Item 9A.CONTROLS AND PROCEDURES
Spartech maintains a system of disclosure controls and procedures which are designed to ensure that information required to be disclosed by the Company in the reports filed under the Securities Exchange Act of 1934 is recorded, processed, summarized and reported within the time periods specified under the SEC’s rules and forms.
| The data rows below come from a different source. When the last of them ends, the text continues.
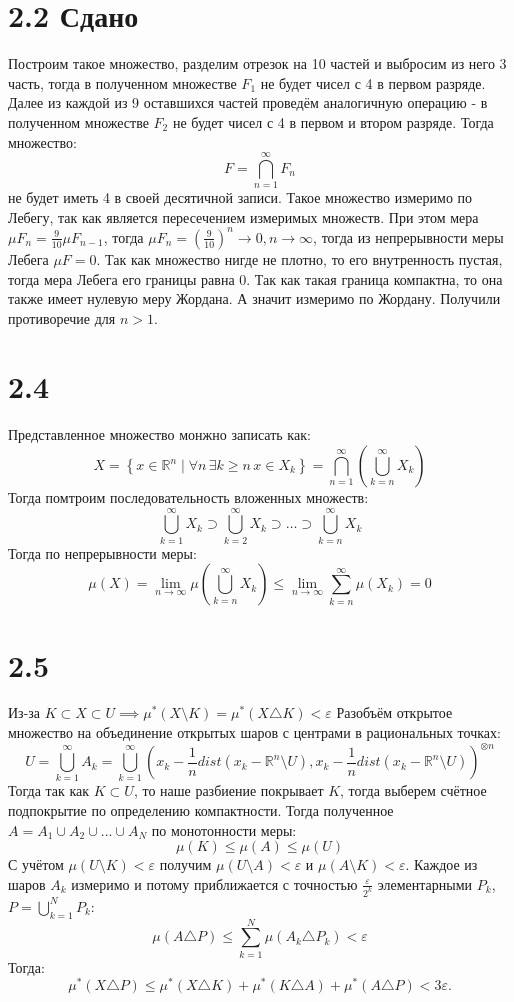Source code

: \documentclass[12pt]{article}
\begin{document}
\section{2.2 Сдано}
Построим такое множество, разделим отрезок на 10 частей и выбросим из него 3 часть, тогда в полученном 
множестве $F_1$ не будет чисел с 4 в первом разряде. Далее из каждой из 9 оставшихся частей проведём аналогичную операцию - 
в полученном множестве $F_2$ не будет чисел с 4 в первом и втором разряде. Тогда множество:
\[
    F = \bigcap_{n=1}^{\infty} F_n
\]  
не будет иметь 4 в своей десятичной записи. Такое множество измеримо по Лебегу, так как является 
пересечением измеримых множеств. При этом мера $\mu F_n = \frac{9}{10} \mu F_{n-1}$, тогда 
$\mu F_n = \left( \frac{9}{10} \right)^n \to 0, n \to \infty$, тогда из непрерывности меры Лебега 
$\mu F = 0$. Так как множество нигде не плотно, то его внутренность пустая, тогда мера Лебега его 
границы равна $0$. Так как такая граница компактна, то она также имеет нулевую меру Жордана. А значит измеримо по 
Жордану.    
Получили противоречие для $n > 1$. 
\section{2.4}
Представленное множество монжно записать как:
\[
    X = \left\{ x \in \mathbb{R}^n \mid \forall n \, \exists k \geq n \, x \in X_k \right\}  = \bigcap_{n=1}^{\infty} \left( \bigcup_{k=n}^{\infty} X_k \right) 
\] 
Тогда помтроим последовательность вложенных множеств: 
\[
    \bigcup_{k=1}^{\infty} X_k \supset \bigcup_{k=2}^{\infty} X_k \supset \dots \supset \bigcup_{k=n}^{\infty} X_k
\]
Тогда по непрерывности меры: 
\[
    \mu(X) = \lim_{n \to \infty} \mu \left( \bigcup_{k=n}^{\infty} X_k \right) \leq \lim_{n \to \infty} \sum_{k=n}^{\infty} \mu(X_k) = 0
\]


\section{2.5}
Из-за $K \subset X \subset U \implies \mu^{\ast} (X \setminus K) = \mu^{\ast} (X \triangle K) < \varepsilon$ 
Разобъём открытое множество на объединение открытых шаров с центрами в рациональных точках: 
\[
    U = \bigcup_{k=1}^{\infty} A_k =  \bigcup_{k=1}^{\infty} (x_k - \frac{1}{n} dist(x_k - \mathbb{R}^n \setminus U), x_k - \frac{1}{n} dist(x_k - \mathbb{R}^n \setminus U))^{\otimes n}
\]
Тогда так как $K \subset U$, то наше разбиение покрывает $K$, тогда выберем счётное подпокрытие по определению 
компактности. Тогда полученное $A = A_1 \cup A_2 \cup \dots \cup A_N$ по монотонности меры: 
\[
    \mu(K) \leq \mu(A) \leq \mu(U)
\]
С учётом $\mu(U \setminus K) < \varepsilon$ получим $\mu(U \setminus A) < \varepsilon$ и $\mu(A \setminus K) < \varepsilon$. 
Каждое из шаров $A_k$ измеримо и потому приближается с точностью $\frac{\varepsilon}{2^k}$ элементарными $P_k$, $P = \bigcup_{k=1}^{N} P_k$: 
\[
    \mu(A \triangle P) \leq \sum_{k=1}^{N} \mu(A_k \triangle P_k) < \varepsilon
\]
Тогда: 
\[
    \mu^{\ast} (X \triangle P) \leq \mu^{\ast} (X \triangle K) + \mu^{\ast} (K \triangle A) + \mu^{\ast} (A \triangle P) < 3 \varepsilon.
\]
\end{document}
Based on an evaluation performed, the Company’s certifying officers have concluded that the disclosure controls and procedures were effective as of October 28, 2006 to:
a) | ensure that information required to be disclosed in the reports filed or submitted under the Securities Exchange Act of 1934 is recorded, processed, summarized and reported within time periods specified in Securities and Exchange Commission rules and forms; and | ||
b) | ensure that information is accumulated and communicated to the Company’s management, including the Chief Executive Officer and Chief Financial Officer, to allow timely decisions regarding required disclosures. |
Notwithstanding the foregoing, there can be no assurance that the Company’s disclosure controls and procedures will detect or uncover all failures of persons within the Company and its consolidated subsidiaries to report material information otherwise required to be set forth in the Company’s reports.
There was no change in the Company’s internal control over financial reporting during the quarter ended October 28, 2006, that has materially affected, or is reasonably likely to materially affect, the Company’s internal control over financial reporting.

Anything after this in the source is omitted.